__Material for this task__:
········
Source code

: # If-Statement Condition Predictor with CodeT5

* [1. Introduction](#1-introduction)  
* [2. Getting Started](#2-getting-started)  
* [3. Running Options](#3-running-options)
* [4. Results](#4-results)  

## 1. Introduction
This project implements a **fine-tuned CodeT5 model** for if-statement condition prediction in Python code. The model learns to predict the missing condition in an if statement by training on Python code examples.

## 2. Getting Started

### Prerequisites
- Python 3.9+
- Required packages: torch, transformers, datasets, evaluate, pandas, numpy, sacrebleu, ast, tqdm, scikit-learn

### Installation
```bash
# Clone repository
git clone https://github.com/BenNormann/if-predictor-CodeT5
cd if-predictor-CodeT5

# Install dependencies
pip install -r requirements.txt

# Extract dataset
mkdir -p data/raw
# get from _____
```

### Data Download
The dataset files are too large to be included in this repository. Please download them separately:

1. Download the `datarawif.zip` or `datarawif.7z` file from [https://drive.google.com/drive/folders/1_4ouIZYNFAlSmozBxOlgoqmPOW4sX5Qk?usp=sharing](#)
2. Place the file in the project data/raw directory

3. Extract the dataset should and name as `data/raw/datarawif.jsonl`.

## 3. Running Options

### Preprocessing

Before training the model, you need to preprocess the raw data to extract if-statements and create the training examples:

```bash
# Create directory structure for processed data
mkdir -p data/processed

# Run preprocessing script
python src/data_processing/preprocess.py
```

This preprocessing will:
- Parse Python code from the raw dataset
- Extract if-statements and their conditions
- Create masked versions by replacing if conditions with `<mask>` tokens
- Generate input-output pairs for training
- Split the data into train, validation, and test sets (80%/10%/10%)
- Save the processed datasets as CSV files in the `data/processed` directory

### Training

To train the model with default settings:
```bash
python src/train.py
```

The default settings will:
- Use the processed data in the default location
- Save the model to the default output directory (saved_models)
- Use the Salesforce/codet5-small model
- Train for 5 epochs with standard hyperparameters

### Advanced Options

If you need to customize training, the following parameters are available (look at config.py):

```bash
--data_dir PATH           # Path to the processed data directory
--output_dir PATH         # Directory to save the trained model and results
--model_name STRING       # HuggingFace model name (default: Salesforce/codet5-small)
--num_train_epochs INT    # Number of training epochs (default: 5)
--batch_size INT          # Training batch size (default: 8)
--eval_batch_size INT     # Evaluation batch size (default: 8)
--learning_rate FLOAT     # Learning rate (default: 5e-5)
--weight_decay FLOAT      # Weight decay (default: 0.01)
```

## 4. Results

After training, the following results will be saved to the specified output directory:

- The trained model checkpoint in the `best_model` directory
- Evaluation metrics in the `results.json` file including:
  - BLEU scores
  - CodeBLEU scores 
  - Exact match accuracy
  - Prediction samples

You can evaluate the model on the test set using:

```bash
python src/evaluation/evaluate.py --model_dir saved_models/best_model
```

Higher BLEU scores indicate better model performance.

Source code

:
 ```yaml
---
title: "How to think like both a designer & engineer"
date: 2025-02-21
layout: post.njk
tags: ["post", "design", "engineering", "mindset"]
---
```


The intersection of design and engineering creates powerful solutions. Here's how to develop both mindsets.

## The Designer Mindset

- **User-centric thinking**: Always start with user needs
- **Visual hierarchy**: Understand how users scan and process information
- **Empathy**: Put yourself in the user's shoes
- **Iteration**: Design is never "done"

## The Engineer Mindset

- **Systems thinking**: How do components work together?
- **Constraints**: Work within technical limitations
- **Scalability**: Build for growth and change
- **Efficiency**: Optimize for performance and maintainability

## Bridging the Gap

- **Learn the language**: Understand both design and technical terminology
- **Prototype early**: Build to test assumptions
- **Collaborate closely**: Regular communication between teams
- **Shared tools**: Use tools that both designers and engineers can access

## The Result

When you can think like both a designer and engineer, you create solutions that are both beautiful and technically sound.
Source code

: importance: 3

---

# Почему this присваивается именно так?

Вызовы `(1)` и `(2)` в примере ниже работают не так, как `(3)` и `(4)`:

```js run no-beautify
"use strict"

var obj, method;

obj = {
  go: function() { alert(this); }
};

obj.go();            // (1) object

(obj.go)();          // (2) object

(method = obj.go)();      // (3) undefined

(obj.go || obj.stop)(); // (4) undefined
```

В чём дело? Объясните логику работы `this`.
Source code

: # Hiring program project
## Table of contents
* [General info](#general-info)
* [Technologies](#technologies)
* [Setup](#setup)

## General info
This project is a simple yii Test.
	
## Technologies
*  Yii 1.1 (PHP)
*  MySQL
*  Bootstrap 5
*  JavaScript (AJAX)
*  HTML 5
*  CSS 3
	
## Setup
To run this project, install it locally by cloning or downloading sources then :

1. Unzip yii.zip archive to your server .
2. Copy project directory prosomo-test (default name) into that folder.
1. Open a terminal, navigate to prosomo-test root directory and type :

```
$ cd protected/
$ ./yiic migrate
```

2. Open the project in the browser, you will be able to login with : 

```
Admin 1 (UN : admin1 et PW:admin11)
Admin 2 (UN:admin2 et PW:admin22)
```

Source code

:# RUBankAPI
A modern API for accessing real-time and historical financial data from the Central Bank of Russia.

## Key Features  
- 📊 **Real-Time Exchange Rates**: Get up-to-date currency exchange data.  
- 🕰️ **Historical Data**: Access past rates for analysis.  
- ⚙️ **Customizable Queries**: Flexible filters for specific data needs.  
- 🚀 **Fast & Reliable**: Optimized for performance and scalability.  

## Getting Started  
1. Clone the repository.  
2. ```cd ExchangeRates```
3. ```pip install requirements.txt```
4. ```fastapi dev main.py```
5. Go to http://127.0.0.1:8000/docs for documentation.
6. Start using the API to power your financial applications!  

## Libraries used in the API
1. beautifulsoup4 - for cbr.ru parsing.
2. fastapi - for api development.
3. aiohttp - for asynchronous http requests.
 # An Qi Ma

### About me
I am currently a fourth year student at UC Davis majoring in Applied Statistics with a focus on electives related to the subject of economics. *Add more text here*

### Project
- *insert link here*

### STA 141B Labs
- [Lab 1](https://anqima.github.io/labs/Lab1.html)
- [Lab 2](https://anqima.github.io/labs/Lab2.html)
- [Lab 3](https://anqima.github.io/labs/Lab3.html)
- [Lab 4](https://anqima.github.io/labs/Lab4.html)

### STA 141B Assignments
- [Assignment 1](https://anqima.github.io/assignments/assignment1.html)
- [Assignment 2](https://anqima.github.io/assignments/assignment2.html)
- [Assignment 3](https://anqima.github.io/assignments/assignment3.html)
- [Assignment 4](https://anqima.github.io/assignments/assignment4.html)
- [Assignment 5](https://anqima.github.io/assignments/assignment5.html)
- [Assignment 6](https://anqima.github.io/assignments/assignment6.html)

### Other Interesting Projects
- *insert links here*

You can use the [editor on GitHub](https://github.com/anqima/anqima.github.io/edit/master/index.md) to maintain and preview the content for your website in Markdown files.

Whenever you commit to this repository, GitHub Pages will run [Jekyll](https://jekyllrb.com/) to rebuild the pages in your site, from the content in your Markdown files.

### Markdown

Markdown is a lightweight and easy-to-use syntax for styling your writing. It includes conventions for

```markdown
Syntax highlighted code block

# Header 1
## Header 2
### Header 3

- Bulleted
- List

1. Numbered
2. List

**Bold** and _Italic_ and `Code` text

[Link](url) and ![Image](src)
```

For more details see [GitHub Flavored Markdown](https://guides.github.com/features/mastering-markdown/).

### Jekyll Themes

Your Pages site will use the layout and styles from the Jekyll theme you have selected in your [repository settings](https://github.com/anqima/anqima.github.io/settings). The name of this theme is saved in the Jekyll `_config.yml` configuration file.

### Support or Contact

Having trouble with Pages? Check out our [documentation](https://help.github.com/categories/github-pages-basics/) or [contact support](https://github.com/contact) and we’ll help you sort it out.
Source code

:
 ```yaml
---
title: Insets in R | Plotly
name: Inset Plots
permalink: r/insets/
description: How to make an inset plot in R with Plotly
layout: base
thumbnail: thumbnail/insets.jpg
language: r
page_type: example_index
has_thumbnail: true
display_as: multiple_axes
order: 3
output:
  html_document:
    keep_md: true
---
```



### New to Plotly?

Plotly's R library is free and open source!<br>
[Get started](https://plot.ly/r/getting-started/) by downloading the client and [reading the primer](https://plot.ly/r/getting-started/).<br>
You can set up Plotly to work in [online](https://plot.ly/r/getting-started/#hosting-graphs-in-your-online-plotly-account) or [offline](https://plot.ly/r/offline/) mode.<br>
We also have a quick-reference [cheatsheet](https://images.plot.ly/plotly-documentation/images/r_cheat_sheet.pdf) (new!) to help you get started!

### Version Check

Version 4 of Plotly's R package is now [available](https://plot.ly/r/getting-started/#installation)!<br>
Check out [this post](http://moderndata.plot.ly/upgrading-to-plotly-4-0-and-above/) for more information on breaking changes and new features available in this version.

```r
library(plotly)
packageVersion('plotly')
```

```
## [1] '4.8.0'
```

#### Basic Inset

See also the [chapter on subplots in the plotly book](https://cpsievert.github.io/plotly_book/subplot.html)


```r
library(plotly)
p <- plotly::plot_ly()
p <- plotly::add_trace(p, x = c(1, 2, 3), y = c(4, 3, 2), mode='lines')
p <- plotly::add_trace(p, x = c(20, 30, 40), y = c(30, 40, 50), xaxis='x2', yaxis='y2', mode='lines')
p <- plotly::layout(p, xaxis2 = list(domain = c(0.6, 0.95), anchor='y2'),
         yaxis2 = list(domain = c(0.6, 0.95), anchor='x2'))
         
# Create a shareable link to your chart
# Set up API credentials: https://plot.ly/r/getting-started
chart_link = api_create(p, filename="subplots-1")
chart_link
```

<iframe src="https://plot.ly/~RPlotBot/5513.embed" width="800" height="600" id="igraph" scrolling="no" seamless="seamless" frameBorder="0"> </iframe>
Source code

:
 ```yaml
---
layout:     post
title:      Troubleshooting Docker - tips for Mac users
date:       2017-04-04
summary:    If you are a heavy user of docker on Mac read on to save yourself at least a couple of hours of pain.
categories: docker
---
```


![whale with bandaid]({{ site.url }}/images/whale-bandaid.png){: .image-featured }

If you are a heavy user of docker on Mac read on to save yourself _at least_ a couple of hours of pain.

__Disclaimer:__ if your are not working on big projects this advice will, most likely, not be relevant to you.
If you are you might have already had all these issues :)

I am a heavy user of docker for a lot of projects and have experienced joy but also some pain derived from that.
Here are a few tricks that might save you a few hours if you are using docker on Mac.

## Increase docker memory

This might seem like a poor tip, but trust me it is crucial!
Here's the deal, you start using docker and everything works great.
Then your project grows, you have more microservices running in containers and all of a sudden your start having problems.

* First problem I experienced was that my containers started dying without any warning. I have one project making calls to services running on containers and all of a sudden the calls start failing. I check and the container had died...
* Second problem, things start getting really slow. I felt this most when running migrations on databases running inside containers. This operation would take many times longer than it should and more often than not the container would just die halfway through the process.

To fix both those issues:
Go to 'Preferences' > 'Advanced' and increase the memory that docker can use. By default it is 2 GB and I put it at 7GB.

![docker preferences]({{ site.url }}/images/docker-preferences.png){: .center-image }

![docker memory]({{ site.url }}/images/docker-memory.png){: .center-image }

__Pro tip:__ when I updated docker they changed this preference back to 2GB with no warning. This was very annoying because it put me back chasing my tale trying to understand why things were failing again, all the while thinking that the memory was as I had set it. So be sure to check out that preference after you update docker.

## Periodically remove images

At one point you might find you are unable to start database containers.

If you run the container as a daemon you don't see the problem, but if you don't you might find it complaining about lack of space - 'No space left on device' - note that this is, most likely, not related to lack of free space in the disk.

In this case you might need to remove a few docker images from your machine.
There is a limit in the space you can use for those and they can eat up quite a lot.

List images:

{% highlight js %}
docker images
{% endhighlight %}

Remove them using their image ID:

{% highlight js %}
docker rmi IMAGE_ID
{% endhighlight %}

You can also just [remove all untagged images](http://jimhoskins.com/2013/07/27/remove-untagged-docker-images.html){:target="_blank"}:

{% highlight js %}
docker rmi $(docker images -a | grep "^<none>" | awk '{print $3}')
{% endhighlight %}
········
__Required action__: Scan the data above; copy every line where "sudden" appears.

__Written reply__:
Then your project grows, you have more microservices running in containers and all of a sudden your start having problems.
* First problem I experienced was that my containers started dying without any warning. I have one project making calls to services running on containers and all of a sudden the calls start failing. I check and the container had died...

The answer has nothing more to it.